Definition of Compound Interest

What is compound interest? It's interest paid on both the principal amount and on any interest earned. So the amount of interest earned increases over time, because it's being calculated from a larger principle amount.

Compounding yields a greater return than simple interest, and being able to calculate it can really help make decisions about an investment.
Example of Simple Interest Versus Compound Interest

Here's an example of the same amount calculated with simple interest, and with compounded interest. $1000 invested at a flat rate of 5% yields $1050, since 50 is 5% of 1000. But that same $1000 invested for 3 years at a rate of 5% compounded interest yields $1157.62, a difference of $107.62.

The larger the principle and the longer the investment, the greater the interest earned. Not only are you earning interest on the original, or principle amount, but you're earning on the interest that's been added to your principle amount.
Basic Formula to Calculate Compound Interest

Here's the basic formula to calculate compound interest: P(1 + i)^n = M. P is the principal amount - the amount you originally invest, iis the rate of interest per year (expressed as a decimal), n is the number of increments of time (in this case, years) invested, and M is the final amount, including the principal.

Using the $1000 from before, the equation would look like this: 1000 (1+0.05)^3 = 1157.62.
Additional Example of Calculating Interest Compounded Annually

Here's another example. $10,000 invested for 50 years earning 4% compounded annually: 10,000 (1+0.04)^50 = $71,067. $10,000 invested for the same 50 years earning 12% interest compounded annually is: 10,000 (1 + 0.12)^50 = $2,890,022.
Formula to Calculate Interest Compounded More Frequently

It's also possible to have the interested compounded more frequently than annually.

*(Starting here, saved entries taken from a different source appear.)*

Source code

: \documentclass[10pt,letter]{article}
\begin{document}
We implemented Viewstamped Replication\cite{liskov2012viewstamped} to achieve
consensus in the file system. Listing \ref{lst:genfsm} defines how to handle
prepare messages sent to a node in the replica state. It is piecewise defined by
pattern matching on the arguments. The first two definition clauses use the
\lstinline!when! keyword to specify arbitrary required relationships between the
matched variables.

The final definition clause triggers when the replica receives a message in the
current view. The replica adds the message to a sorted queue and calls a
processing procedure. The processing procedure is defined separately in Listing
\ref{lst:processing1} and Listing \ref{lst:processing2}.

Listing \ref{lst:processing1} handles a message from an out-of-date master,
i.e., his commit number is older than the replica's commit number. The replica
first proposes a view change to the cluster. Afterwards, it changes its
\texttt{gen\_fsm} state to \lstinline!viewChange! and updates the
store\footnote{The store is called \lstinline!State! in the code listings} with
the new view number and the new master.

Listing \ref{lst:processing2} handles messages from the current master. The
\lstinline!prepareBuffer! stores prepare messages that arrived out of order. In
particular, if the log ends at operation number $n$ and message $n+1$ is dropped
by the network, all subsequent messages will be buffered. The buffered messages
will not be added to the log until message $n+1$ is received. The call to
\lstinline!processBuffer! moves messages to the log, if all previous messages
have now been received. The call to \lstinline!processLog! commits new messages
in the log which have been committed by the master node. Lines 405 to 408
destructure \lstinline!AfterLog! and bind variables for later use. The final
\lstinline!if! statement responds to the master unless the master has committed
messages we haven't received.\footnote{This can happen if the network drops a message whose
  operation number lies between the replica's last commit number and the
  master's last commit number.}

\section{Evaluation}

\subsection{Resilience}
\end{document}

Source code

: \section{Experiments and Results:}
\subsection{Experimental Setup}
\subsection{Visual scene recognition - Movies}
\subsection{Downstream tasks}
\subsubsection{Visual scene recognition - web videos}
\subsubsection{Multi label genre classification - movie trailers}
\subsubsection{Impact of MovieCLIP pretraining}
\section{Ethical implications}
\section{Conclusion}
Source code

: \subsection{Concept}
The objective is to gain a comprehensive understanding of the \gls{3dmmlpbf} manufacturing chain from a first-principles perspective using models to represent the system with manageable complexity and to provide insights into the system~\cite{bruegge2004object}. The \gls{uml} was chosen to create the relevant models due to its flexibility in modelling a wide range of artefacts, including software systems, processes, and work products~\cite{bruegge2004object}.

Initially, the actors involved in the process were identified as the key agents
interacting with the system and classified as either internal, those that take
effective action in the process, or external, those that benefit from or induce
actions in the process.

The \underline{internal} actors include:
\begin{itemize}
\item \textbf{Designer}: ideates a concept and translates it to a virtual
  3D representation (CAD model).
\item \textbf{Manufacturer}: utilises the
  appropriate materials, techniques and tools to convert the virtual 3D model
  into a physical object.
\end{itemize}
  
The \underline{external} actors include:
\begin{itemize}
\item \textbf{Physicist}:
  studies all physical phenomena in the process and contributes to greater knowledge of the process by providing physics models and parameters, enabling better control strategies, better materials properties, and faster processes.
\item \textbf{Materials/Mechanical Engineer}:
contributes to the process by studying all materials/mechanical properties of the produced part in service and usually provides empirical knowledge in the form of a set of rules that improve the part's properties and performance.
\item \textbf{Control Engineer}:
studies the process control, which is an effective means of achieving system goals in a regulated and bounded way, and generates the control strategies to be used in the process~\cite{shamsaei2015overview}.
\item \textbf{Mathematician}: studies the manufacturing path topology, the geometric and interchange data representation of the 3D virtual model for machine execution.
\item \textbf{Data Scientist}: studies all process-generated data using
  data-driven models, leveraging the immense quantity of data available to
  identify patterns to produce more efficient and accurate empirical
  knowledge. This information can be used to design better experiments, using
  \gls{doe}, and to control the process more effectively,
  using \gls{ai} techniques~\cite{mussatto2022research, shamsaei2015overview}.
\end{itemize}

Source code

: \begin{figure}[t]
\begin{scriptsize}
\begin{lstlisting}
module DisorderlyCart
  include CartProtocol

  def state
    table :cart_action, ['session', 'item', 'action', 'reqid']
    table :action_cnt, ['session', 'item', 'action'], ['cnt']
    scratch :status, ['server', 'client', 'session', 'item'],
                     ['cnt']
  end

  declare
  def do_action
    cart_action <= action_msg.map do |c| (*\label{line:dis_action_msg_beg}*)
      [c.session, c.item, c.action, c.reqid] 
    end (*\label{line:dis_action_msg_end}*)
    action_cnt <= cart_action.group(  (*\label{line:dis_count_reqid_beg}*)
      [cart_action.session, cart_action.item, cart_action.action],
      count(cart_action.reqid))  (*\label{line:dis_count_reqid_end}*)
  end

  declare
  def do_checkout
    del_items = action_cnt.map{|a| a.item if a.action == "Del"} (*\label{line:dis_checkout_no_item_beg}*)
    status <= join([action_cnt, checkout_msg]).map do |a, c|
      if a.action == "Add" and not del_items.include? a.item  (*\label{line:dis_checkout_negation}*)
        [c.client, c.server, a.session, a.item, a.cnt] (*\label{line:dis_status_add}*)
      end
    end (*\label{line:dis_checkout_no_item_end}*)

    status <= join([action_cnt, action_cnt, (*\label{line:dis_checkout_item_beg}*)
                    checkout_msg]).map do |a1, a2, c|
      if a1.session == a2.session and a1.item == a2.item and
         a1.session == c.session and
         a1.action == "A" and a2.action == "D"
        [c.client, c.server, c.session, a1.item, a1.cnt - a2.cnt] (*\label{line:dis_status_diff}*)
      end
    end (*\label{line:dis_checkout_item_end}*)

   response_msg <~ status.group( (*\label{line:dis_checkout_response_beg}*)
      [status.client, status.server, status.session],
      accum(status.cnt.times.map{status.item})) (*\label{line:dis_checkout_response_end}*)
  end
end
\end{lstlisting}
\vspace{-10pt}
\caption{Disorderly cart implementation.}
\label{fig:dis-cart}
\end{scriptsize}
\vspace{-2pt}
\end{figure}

Compounding quarterly compounds the interest earned every 3 months, every quarter of a year. To calculate that, use a slightly different formula: P (1 + r/n)^nt = M.

Just as in the basic compounding formula, P is the principal amount or your initial investment, r is the annual interest rate converted to a decimal, n is going to be the number of times the interest is compounded per year, in this case 4, and t is the number of years.
Examples of Calculating Interest Compounded Quarterly

So, to figure out what a $10,000 investment earning an annual 4% interest compounded quarterly would be after 50 years, plug everything into the equation: 10,000 (1 + 0.04/4)^(4x50) = 73,160.

It would total over $73,000 when compounded quarterly compared to just over $71,000 when compounded annually. That certainly demonstrates the power of compounding interest.